**DATA TO PROCESS:**
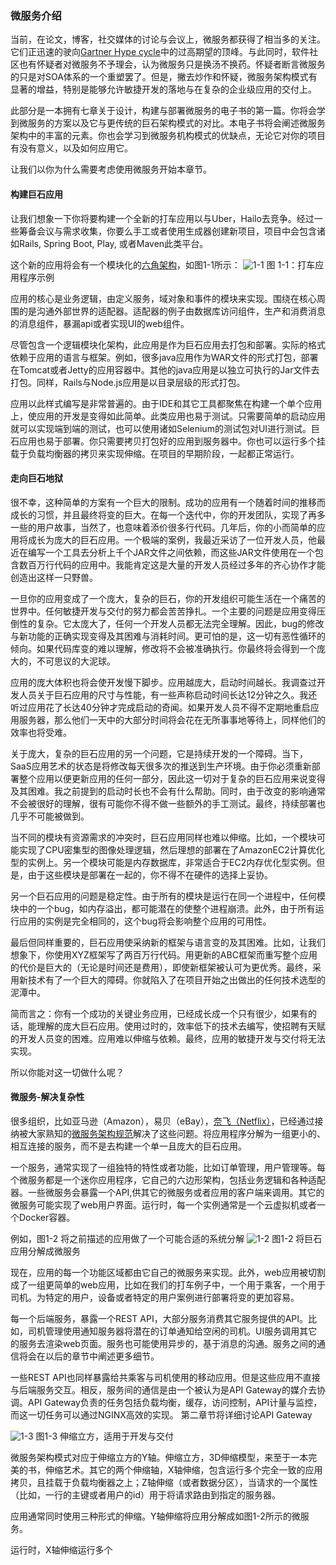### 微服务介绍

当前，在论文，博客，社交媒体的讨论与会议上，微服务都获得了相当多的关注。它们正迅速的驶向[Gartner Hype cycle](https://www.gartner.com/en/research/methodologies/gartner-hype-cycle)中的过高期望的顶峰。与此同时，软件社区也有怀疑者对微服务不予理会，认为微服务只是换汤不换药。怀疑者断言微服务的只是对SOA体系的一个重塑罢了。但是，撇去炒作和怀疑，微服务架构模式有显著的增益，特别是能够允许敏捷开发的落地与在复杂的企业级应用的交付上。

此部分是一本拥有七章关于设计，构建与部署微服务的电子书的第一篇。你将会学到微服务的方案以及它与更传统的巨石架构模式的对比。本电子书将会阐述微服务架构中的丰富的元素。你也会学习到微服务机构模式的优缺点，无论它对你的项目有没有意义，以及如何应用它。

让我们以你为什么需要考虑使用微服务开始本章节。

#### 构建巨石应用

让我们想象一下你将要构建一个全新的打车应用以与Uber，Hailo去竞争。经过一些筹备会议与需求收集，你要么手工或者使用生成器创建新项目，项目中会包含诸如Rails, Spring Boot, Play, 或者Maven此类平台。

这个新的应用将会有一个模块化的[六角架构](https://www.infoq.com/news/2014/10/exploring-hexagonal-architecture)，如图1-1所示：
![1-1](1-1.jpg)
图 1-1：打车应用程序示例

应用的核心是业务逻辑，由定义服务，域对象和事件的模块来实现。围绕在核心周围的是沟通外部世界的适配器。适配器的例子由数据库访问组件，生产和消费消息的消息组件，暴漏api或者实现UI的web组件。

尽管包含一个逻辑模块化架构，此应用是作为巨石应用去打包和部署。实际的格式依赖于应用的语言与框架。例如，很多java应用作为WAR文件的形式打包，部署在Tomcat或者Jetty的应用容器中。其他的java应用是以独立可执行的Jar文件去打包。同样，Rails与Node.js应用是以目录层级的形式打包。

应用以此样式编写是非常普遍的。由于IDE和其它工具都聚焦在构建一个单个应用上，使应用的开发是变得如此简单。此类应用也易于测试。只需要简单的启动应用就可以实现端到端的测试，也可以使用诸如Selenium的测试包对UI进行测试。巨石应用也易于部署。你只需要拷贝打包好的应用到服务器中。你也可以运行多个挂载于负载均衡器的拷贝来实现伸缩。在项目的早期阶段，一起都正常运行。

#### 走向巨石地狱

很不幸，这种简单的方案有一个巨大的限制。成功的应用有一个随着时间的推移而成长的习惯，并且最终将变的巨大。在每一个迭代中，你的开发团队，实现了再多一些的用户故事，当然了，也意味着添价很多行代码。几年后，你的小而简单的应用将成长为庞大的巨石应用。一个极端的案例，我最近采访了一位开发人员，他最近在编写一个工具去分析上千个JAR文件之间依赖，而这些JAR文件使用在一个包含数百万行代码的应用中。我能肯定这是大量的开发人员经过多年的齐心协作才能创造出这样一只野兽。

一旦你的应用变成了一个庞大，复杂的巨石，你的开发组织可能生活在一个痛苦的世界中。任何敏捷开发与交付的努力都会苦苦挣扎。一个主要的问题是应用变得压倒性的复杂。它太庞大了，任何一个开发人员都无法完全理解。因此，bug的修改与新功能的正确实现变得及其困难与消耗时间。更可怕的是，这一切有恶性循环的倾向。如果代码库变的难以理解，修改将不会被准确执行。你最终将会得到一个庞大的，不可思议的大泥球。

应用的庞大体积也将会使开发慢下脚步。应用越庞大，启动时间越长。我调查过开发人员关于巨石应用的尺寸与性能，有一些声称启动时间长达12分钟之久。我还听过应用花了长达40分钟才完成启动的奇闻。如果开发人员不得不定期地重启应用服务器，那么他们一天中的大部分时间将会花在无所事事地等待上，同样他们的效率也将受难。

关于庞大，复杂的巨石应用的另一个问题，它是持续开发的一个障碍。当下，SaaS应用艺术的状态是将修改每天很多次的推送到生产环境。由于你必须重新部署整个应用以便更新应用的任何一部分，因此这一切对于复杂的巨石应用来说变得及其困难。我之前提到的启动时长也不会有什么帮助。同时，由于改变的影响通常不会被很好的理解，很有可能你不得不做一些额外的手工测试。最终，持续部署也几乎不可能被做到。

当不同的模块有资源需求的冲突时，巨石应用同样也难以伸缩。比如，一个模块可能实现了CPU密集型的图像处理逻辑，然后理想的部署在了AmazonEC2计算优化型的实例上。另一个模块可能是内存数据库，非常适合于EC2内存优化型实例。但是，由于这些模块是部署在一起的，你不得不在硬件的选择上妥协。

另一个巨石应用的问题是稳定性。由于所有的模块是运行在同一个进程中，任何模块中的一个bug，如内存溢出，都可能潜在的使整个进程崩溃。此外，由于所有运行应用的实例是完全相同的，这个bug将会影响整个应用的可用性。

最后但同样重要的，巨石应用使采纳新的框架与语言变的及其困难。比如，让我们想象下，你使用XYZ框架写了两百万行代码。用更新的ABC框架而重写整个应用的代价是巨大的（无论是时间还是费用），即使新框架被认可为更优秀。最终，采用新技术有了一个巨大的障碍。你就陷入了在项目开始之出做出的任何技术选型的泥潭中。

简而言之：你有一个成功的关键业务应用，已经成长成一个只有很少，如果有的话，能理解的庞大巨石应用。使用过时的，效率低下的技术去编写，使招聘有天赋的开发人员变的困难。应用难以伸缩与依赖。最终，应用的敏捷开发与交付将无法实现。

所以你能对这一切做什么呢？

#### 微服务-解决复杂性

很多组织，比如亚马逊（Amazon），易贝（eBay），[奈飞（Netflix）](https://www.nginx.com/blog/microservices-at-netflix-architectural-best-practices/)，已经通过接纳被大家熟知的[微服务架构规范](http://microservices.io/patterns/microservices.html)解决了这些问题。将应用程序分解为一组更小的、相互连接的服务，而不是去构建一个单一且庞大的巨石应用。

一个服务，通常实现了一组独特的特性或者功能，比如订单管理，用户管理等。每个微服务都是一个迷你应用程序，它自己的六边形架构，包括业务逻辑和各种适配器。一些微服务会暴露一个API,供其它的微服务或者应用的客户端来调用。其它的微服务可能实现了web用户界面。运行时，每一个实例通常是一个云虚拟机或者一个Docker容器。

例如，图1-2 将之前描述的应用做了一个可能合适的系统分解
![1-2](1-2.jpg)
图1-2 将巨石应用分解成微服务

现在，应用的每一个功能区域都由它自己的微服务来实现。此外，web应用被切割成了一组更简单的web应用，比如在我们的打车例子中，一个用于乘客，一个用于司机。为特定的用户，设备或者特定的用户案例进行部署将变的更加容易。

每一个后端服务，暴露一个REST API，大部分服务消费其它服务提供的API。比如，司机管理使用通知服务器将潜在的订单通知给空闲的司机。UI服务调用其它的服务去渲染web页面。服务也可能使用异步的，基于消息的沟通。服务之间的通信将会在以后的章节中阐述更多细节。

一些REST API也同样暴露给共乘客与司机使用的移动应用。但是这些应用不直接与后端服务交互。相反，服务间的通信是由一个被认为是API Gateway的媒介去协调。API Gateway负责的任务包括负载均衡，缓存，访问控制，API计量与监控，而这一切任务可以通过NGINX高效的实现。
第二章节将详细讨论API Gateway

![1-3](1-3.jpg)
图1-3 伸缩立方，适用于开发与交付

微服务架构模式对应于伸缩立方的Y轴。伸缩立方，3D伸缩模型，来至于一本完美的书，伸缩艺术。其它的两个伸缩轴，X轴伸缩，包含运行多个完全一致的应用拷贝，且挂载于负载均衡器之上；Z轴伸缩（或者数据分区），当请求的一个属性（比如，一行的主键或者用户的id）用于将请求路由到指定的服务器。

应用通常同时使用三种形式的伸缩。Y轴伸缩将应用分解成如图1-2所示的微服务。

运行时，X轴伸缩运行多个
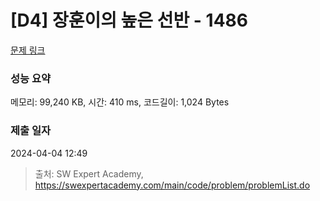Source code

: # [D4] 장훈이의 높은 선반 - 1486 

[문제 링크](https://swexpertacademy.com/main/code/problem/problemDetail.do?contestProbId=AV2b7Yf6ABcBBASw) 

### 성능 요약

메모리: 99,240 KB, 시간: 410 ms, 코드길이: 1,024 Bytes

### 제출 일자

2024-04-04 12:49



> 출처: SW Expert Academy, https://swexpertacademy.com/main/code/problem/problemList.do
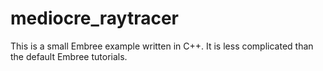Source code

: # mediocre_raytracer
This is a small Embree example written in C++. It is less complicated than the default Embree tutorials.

**WHAT YOU HAVE TO DO:** The response should hold only an exact retyping of the lines from the beginning of the data through the line containing "#### 构建巨石应用", both ends kept, pictures omitted.

**SOLVED EXERCISE:**
### 微服务介绍

当前，在论文，博客，社交媒体的讨论与会议上，微服务都获得了相当多的关注。它们正迅速的驶向[Gartner Hype cycle](https://www.gartner.com/en/research/methodologies/gartner-hype-cycle)中的过高期望的顶峰。与此同时，软件社区也有怀疑者对微服务不予理会，认为微服务只是换汤不换药。怀疑者断言微服务的只是对SOA体系的一个重塑罢了。但是，撇去炒作和怀疑，微服务架构模式有显著的增益，特别是能够允许敏捷开发的落地与在复杂的企业级应用的交付上。

此部分是一本拥有七章关于设计，构建与部署微服务的电子书的第一篇。你将会学到微服务的方案以及它与更传统的巨石架构模式的对比。本电子书将会阐述微服务架构中的丰富的元素。你也会学习到微服务机构模式的优缺点，无论它对你的项目有没有意义，以及如何应用它。

让我们以你为什么需要考虑使用微服务开始本章节。

#### 构建巨石应用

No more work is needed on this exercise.